House Republicans elected Rep. Kevin McCarthy as the chamber's new minority leader on Wednesday, putting him in charge of an unruly caucus that faces a loss of power in January for the first time in eight years.
The California Republican and current majority leader put down a leadership bid from Rep. Jim Jordan, a co-founder and former chairman of the hard-line conservative House Freedom Caucus. McCarthy defeated Jordan by a vote of 159 to 43.
McCarthy in January will succeed House Speaker Paul Ryan, who will retire at the end of his current term, as leader of the House GOP caucus. Republicans elected current Majority Whip Steve Scalise as minority whip, which will make him the No. 2 member of the GOP caucus next year.
McCarthy will have to balance the demands of governing in the minority and leading a party that has increasingly cast itself in the mold of President Donald Trump.
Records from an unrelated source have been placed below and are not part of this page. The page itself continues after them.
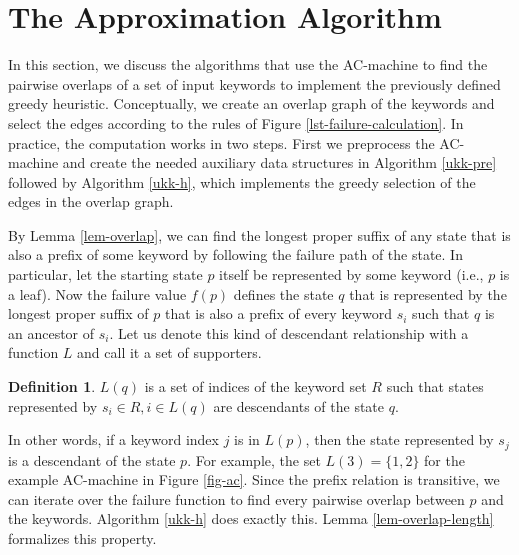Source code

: \documentclass[english,twoside,censored,csm,algorithms-track-2020]{HYthesisML}
\theoremstyle{plain}
\theoremstyle{definition}
\newtheorem{definition}[theorem]{Definition}
\begin{document}

\section{The Approximation Algorithm}

In this section, we discuss the algorithms that use the AC-machine to find the pairwise overlaps
of a set of input keywords to implement the previously defined greedy heuristic. Conceptually,
we create an overlap graph of the keywords and select the edges according to the rules of
Figure \ref{lst-failure-calculation}. In practice, the computation works in two steps. First we
preprocess the AC-machine and create the needed auxiliary data structures in Algorithm \ref{ukk-pre}
followed by Algorithm \ref{ukk-h}, which implements the greedy selection of the edges in the
overlap graph.

By Lemma \ref{lem-overlap}, we can find the longest proper suffix of any state that is also
a prefix of some keyword by following the failure path of the state. In particular, let the starting
state $p$ itself be represented by some keyword (i.e., $p$ is a leaf). Now the failure value $f(p)$
defines the state $q$ that is represented by the longest proper suffix of $p$ that is also a prefix
of every keyword $s_i$ such that $q$ is an ancestor of $s_i$.
Let us denote this kind of descendant relationship with a function $L$ and call it a set of
supporters.

\begin{definition}
$L(q)$ is a set of indices of the keyword set $R$ such that states represented by
$s_i\in R, i\in L(q)$ are descendants of the state $q$.
\end{definition}

In other words, if a keyword index
$j$ is in $L(p)$, then the state represented by $s_j$ is a descendant of the state $p$.
For example, the set $L(3) = \{1,2\}$ for the example AC-machine in Figure \ref{fig-ac}.
Since the prefix relation is transitive, we can iterate over the failure function to find every
pairwise overlap between $p$ and the keywords. Algorithm \ref{ukk-h} does exactly this.
Lemma \ref{lem-overlap-length} formalizes this property.


\end{document}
The GOP representative, who has himself drifted more toward Trump since the president took office, will also try to figure out how to vault a party that suburban voters wary of the president's party rejected at the ballot box last week.

Democrats are projected to win 226 seats in the next Congress, while Republicans are set to win 199, according to current NBC News projections. Ten contests are still undecided.
Facing a Democratic majority, McCarthy will have a major role in deciding how his party proceeds on issues such as health care, immigration and tax policy, and whether leadership indulges the party's more conservative impulses. The California Republican has served as House majority leader under both former GOP Speaker John Boehner and Ryan.
Current House Minority Leader Nancy Pelosi hopes to reclaim the speaker's gavel in a January election, though opposition to her leadership has mounted within the Democratic caucus.
Also on Wednesday, Senate Republicans and Democrats re-elected Senate Majority Leader Mitch McConnell and Senate Minority Leader Chuck Schumer to their positions.